Dans un article de L’Echo de juin 2024, la rectrice de l’UCLouvain Françoise Smets critiquait le patient «mal éduqué»: «Tout le monde prend rendez-vous où il veut quand il veut, ce qui parasite les consultations disponibles.» Une tendance davantage marquée en Wallonie? Difficile d’obtenir une réponse objective. Cependant, si l’on se réfère aux données de l’Agence intermutualiste, en 2022, la part de bénéficiaires wallons ayant consulté un médecin spécialiste est plus élevée (66,6%) qu’à Bruxelles (60,9%) et en Flandre (62,4%). Un écart modeste mais constant depuis 2006.
3. Des examens médicaux plus fréquents
Dans l’étude réalisée par Testachats, les délais d’attente pour passer une radio, une mammographie ou une IRM sont en moyenne quasiment identiques à Bruxelles (37 jours) et en Flandre (38 jours) mais «bien au-dessus en Wallonie (63 jours)». Les Wallons font-ils davantage d’examens médicaux? En se basant sur les données de l’Agence intermutualiste, la part de bénéficiaires wallons s’étant soumis à une imagerie médicale (radiographie, scanner, IRM, échographie, interventionnelle diagnostique ou thérapeutique) est en effet supérieure aux autres régions. Dans une étude de 2023, l’Agence concluait que «le volume d’imagerie médicale est plus important en Région wallonne que dans les deux autres. Ce sont surtout les radiographies, les CT-scans et les échographies qui se démarquent en Wallonie».
Une nuance toutefois: les mammographies sont plus fréquentes en Flandre, où 63,9% des bénéficiaires en réalisent une, contre 47% environ dans les deux autres régions.
4. Le rôle du conventionnement
Un médecin conventionné est un médecin qui a adhéré à l’accord médico-mutualiste, conclu entre médecins et mutuelles et qui détermine les tarifs et remboursements des soins médicaux pour la profession. Il s’engage à appliquer les tarifs officiels sans supplément d’honoraires, contrairement à un non-conventionné qui, lui, fixe librement ses prix. En d’autres termes, la facture est moins salée chez les conventionnés, ce qui laisse penser que la patientèle se tourne davantage vers ces derniers.
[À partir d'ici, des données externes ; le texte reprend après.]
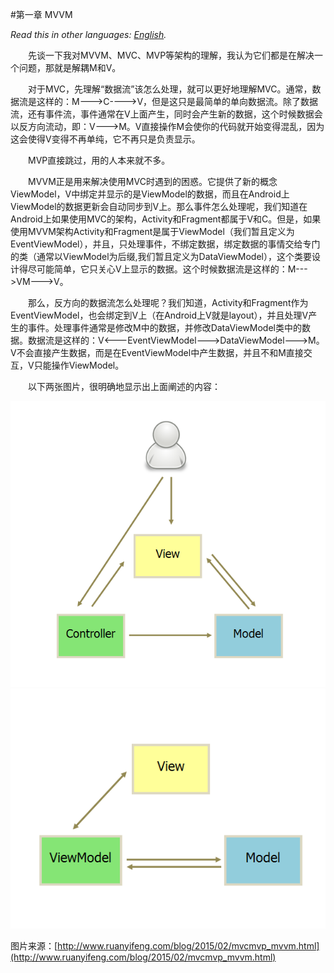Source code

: #第一章 MVVM

*Read this in other languages: [English](01_mvvm.md).*




&emsp;&emsp;先谈一下我对MVVM、MVC、MVP等架构的理解，我认为它们都是在解决一个问题，那就是解耦M和V。



&emsp;&emsp;对于MVC，先理解“数据流”该怎么处理，就可以更好地理解MVC。通常，数据流是这样的：M--->C---->V，但是这只是最简单的单向数据流。除了数据流，还有事件流，事件通常在V上面产生，同时会产生新的数据，这个时候数据会以反方向流动，即：V--->M。V直接操作M会使你的代码就开始变得混乱，因为这会使得V变得不再单纯，它不再只是负责显示。

&emsp;&emsp;MVP直接跳过，用的人本来就不多。

&emsp;&emsp;MVVM正是用来解决使用MVC时遇到的困惑。它提供了新的概念ViewModel，V中绑定并显示的是ViewModel的数据，而且在Android上ViewModel的数据更新会自动同步到V上。那么事件怎么处理呢，我们知道在Android上如果使用MVC的架构，Activity和Fragment都属于V和C。但是，如果使用MVVM架构Activity和Fragment是属于ViewModel（我们暂且定义为EventViewModel），并且，只处理事件，不绑定数据，绑定数据的事情交给专门的类（通常以ViewModel为后缀,我们暂且定义为DataViewModel），这个类要设计得尽可能简单，它只关心V上显示的数据。这个时候数据流是这样的：M--->VM--->V。

&emsp;&emsp;那么，反方向的数据流怎么处理呢？我们知道，Activity和Fragment作为EventViewModel，也会绑定到V上（在Android上V就是layout），并且处理V产生的事件。处理事件通常是修改M中的数据，并修改DataViewModel类中的数据。数据流是这样的：V<---EventViewModel--->DataViewModel--->M。V不会直接产生数据，而是在EventViewModel中产生数据，并且不和M直接交互，V只能操作ViewModel。

&emsp;&emsp;以下两张图片，很明确地显示出上面阐述的内容：

![mvc](/raw/images/mvc.png)
<br>
![mvvm](/raw/images/mvvm.png)

图片来源：[http://www.ruanyifeng.com/blog/2015/02/mvcmvp_mvvm.html](http://www.ruanyifeng.com/blog/2015/02/mvcmvp_mvvm.html)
Le conseiller Solidaris François Perl le rappelait dans L’Echo: «Il y a souvent une corrélation entre la difficulté d’obtenir un rendez-vous et le nombre de conventionnés.» La porte-parole du SPF Santé publique le confirme. «Le temps d’attente est généralement plus court chez les non-conventionnés.»
Selon l’Inami, le taux de conventionnement des médecins spécialistes est globalement plus élevé en Wallonie et à Bruxelles qu’en Flandre, même si les écarts varient selon les disciplines. Si l’on prend en compte les généralistes, la Wallonie est globalement plus conventionnée (88,32%) qu’à Bruxelles (84,43%) ou en Flandre (83,74%).
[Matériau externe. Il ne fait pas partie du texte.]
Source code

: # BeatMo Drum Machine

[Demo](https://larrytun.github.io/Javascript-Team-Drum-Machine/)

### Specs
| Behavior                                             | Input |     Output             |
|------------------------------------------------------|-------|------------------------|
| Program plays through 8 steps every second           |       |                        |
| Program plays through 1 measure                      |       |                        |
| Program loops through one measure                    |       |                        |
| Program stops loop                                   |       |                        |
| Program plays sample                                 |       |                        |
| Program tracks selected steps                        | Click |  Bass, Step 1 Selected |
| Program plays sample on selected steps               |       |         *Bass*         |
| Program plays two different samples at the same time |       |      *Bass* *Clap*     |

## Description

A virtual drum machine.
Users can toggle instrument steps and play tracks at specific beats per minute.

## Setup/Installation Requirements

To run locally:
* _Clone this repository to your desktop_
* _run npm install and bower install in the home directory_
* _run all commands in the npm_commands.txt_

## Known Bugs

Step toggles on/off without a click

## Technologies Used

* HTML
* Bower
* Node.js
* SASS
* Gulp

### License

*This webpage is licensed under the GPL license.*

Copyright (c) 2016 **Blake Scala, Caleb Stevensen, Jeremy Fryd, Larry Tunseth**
5. Délais d’attente pour un rendez-vous médical: des défis communs aux trois régions
Par ailleurs, certains voient en cette corrélation une opportunité pour légitimer le déconventionnement. «Ce n’est pas une solution», regrette Pierre Sasse, permanent politique à la Fédération des Maisons médicales. «Malheureusement, cette pratique déconventionnée crée un problème d’accessibilité financière et renforce la médecine à deux vitesses (les personnes les plus aisées ont accès plus rapidement à un médecin).»
Dans L’Echo, Françoise Smets plaidait tout comme Pierre Sasse, «pour une vraie réflexion de santé publique avec des médecins généralistes comme voies d’accès obligatoires vers les spécialisations». Mais à chaque voie d’accès son obstacle: «Malheureusement, il semble qu’un nombre croissant de médecins généralistes n’accepte plus de nouveaux patients», relevait récemment le SPF Santé publique.
Pierre Sasse évoque encore deux autre pistes de solutions : la modification du financement des hôpitaux, actuellement en grande partie lié aux actes réalisés par les médecins «conditionnés à absorber la patientèle même quand ce n’est pas nécessaire», et la promotion du système des maisons médicales qui «a moins recours à la seconde ligne», citant une étude de la KCE.
Si la Wallonie est particulièrement touchée par ces difficultés, d’autres facteurs restent à explorer. L’âge de la population, par exemple: les régions comptant plus de seniors connaissent-elles mécaniquement des délais plus longs, les personnes âgées consultant plus souvent? Une hypothèse qui reste à vérifier.